For a fair-minded consideration of this passage, about which it may at first seem difficult to formulate a definitive opinion, see Oelsner’s gloss (comm. to vv. 1–6). He points out that a reader is faced with a choice between “two impossibilities,” either the poet is addressing Clemenza, Charles’s dead wife, or his daughter, of the same name, for whose presence here there are even more decisive problems. And it should be pointed out that the intimacy of that familiar “tuo” at least implies relationship (Dante had once seen Charles’s Clemenza, according to Chimenz [comm. to verse 1], in 1281, when she was thirteen, on her way to Naples, but had no dealings of any kind with his daughter, married to the king of France). In addition, the plural “vostri” refers to Clemenza (“tu”) and at least one other, most likely Charles’s and her son, Caroberto.

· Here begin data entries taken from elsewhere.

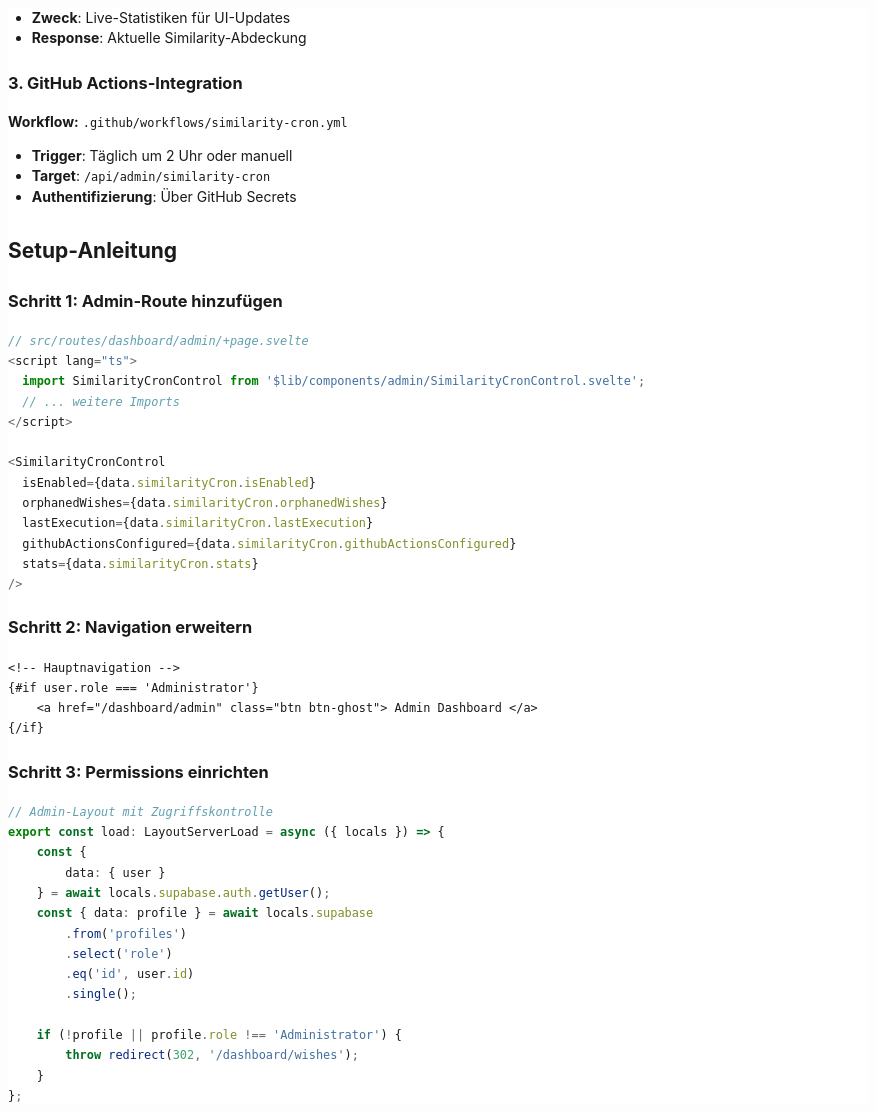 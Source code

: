 - **Zweck**: Live-Statistiken für UI-Updates
- **Response**: Aktuelle Similarity-Abdeckung

### 3. GitHub Actions-Integration

**Workflow:** `.github/workflows/similarity-cron.yml`

- **Trigger**: Täglich um 2 Uhr oder manuell
- **Target**: `/api/admin/similarity-cron`
- **Authentifizierung**: Über GitHub Secrets

## Setup-Anleitung

### **Schritt 1: Admin-Route hinzufügen**

```typescript
// src/routes/dashboard/admin/+page.svelte
<script lang="ts">
  import SimilarityCronControl from '$lib/components/admin/SimilarityCronControl.svelte';
  // ... weitere Imports
</script>

<SimilarityCronControl
  isEnabled={data.similarityCron.isEnabled}
  orphanedWishes={data.similarityCron.orphanedWishes}
  lastExecution={data.similarityCron.lastExecution}
  githubActionsConfigured={data.similarityCron.githubActionsConfigured}
  stats={data.similarityCron.stats}
/>
```

### **Schritt 2: Navigation erweitern**

```svelte
<!-- Hauptnavigation -->
{#if user.role === 'Administrator'}
	<a href="/dashboard/admin" class="btn btn-ghost"> Admin Dashboard </a>
{/if}
```

### **Schritt 3: Permissions einrichten**

```typescript
// Admin-Layout mit Zugriffskontrolle
export const load: LayoutServerLoad = async ({ locals }) => {
	const {
		data: { user }
	} = await locals.supabase.auth.getUser();
	const { data: profile } = await locals.supabase
		.from('profiles')
		.select('role')
		.eq('id', user.id)
		.single();

	if (!profile || profile.role !== 'Administrator') {
		throw redirect(302, '/dashboard/wishes');
	}
};
```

Chimenz (comm. to vv. 5–6) finds this last piece of evidence decisive, referring to those who actually lost something to the political chicanery of King Robert. However, perhaps the single most convincing piece of negative evidence deals with the detail that led to the objection that there is something odd or impossible in Dante’s addressing Charles’s dead wife. Against this frequently offered objection, Porena (comm. to vv. 1–3) indicates that Dante on several other occasions apostrophizes the dead, for example, Constantine (
Inf.
XIX.115), Saul (
Purg.
XII.40), Rehoboam (
Purg.
XII.46), and Buondelmonte (
Par.
XVI.140). It thus seems overwhelmingly likely that Dante presents himself as addressing the Clemenza who was Charles’s wife.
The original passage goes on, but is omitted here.